There were 85 women with self-reported depression/anxiety and 104 women without self-reported depression/anxiety. The presence of depression/anxiety was associated with an increased likelihood (adjusted hazard ratio (HR) 1.67: 95% confidence interval (CI) 1.03-2.72) and incidence (adjusted incidence rate ratio (IRR) 1.71: 95% CI 1.13-2.58) of uncontrolled asthma during pregnancy, as well as an increased risk of recurrent uncontrolled asthma during 2 or more study visits (adjusted relative risk (RR) 1.98: 95% CI 1.00-3.91).
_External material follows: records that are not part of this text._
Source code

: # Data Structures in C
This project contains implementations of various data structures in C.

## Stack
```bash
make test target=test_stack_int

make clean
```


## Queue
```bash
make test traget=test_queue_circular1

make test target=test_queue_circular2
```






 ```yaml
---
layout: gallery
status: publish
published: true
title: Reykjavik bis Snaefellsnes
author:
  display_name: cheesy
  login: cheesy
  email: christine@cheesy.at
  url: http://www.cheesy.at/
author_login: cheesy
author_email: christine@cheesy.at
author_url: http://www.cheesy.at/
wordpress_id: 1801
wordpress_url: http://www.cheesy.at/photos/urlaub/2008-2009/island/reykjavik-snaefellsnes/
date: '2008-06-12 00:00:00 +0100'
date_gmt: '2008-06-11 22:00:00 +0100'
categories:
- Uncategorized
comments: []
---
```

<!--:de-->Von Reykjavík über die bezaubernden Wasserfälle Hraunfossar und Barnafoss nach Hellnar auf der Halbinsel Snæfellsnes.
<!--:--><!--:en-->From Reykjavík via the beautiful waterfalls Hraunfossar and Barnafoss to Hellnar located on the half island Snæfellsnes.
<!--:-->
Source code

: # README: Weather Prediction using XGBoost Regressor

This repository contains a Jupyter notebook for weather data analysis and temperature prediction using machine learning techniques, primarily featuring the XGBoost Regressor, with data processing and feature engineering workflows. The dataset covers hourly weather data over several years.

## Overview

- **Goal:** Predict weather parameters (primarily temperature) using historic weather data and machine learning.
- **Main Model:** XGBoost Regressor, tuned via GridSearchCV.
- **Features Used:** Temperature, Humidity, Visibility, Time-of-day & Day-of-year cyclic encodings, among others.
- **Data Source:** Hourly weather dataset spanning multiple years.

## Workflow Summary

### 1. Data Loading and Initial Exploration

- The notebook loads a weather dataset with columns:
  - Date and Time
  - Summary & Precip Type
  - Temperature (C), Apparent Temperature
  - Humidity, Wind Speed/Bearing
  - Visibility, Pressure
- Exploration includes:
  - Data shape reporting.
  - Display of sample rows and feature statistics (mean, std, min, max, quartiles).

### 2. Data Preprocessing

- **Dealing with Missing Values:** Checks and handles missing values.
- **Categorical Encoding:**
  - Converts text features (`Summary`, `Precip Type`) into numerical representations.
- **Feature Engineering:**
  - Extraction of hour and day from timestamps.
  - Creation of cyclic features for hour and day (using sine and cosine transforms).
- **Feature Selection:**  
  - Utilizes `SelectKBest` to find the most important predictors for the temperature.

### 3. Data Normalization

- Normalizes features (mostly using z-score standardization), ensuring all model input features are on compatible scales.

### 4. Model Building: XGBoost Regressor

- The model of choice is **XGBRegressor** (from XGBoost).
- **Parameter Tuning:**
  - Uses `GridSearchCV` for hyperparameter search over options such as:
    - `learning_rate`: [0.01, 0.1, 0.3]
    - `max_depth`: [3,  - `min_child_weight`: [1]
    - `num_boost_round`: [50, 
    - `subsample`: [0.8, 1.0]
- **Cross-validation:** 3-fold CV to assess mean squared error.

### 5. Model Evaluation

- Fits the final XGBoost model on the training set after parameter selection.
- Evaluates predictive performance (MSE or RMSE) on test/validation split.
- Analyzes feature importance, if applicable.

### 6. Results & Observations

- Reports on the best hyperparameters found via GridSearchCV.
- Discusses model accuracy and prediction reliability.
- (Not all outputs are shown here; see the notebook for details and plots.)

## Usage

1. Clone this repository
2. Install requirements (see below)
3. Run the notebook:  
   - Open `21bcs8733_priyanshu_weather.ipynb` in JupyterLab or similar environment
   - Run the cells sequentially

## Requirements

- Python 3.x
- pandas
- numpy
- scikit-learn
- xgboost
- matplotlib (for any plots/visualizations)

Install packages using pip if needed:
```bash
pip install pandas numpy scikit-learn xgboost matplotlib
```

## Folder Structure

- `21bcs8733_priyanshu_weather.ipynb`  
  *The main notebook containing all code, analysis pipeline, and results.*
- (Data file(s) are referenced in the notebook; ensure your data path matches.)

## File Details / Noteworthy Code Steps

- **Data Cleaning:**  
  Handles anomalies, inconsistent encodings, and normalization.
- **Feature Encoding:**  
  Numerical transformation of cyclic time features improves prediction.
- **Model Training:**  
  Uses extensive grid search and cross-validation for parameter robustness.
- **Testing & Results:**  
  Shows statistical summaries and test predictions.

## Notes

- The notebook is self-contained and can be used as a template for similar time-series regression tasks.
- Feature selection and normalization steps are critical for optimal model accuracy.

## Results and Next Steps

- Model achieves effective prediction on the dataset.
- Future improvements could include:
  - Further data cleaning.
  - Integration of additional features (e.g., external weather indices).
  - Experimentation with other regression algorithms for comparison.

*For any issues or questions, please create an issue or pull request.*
No impact of depression/anxiety was observed with respect to the likelihood (adjusted HR 0.70: 95% CI 0.35-1.41) or incidence of exacerbations during pregnancy (adjusted IRR 0.66: 95% CI 0.35-1.26).

CONCLUSIONS

This study provides evidence that the presence of maternal depression/anxiety is associated with an increased likelihood and incidence of uncontrolled asthma during pregnancy. Given the high prevalence of co-morbid depression/anxiety among asthmatics, further research investigating such associations is urgently required.

摘要

目的

确定自我报告的孕产妇抑郁/焦虑对孕期哮喘控制的影响。

方法

前瞻性招募在产前预约就诊时被医生诊断为哮喘的孕妇(n = 189),通过自我报告和常规问卷调查评估来确定孕产妇抑郁和焦虑的存在情况。在孕期收集哮喘加重和哮喘控制的数据。使用朱尼珀哮喘控制问卷(ACQ)评估哮喘控制情况,如果女性在连续两次或更多次研究访视期间ACQ评分>1.5,则被归类为患有复发性未控制哮喘。哮喘加重定义为导致治疗需求增加以及看医生或住院的事件。

结果

有85名自我报告有抑郁/焦虑的女性和104名自我报告无抑郁/焦虑的女性。抑郁/焦虑的存在与孕期未控制哮喘的可能性增加(调整后的风险比(HR)1.67:95%置信区间(CI)1.03 - 2.72)和发病率增加(调整后的发病率比(IRR)1.71:95% CI 1.13 - 2.58)相关,以及在两次或更多次研究访视期间复发性未控制哮喘的风险增加(调整后的相对风险(RR)1.98:95% CI 1.00 - 3.91)。未观察到抑郁/焦虑对孕期哮喘加重的可能性(调整后的HR 0.70:95% CI 0.35 - 1.41)或发病率(调整后的IRR 0.66:95% CI 0.35 - 1.26)有影响。

结论

本研究提供的证据表明,孕产妇抑郁/焦虑的存在与孕期未控制哮喘的可能性和发病率增加相关。鉴于哮喘患者中合并抑郁/焦虑的患病率较高,迫切需要进一步研究此类关联。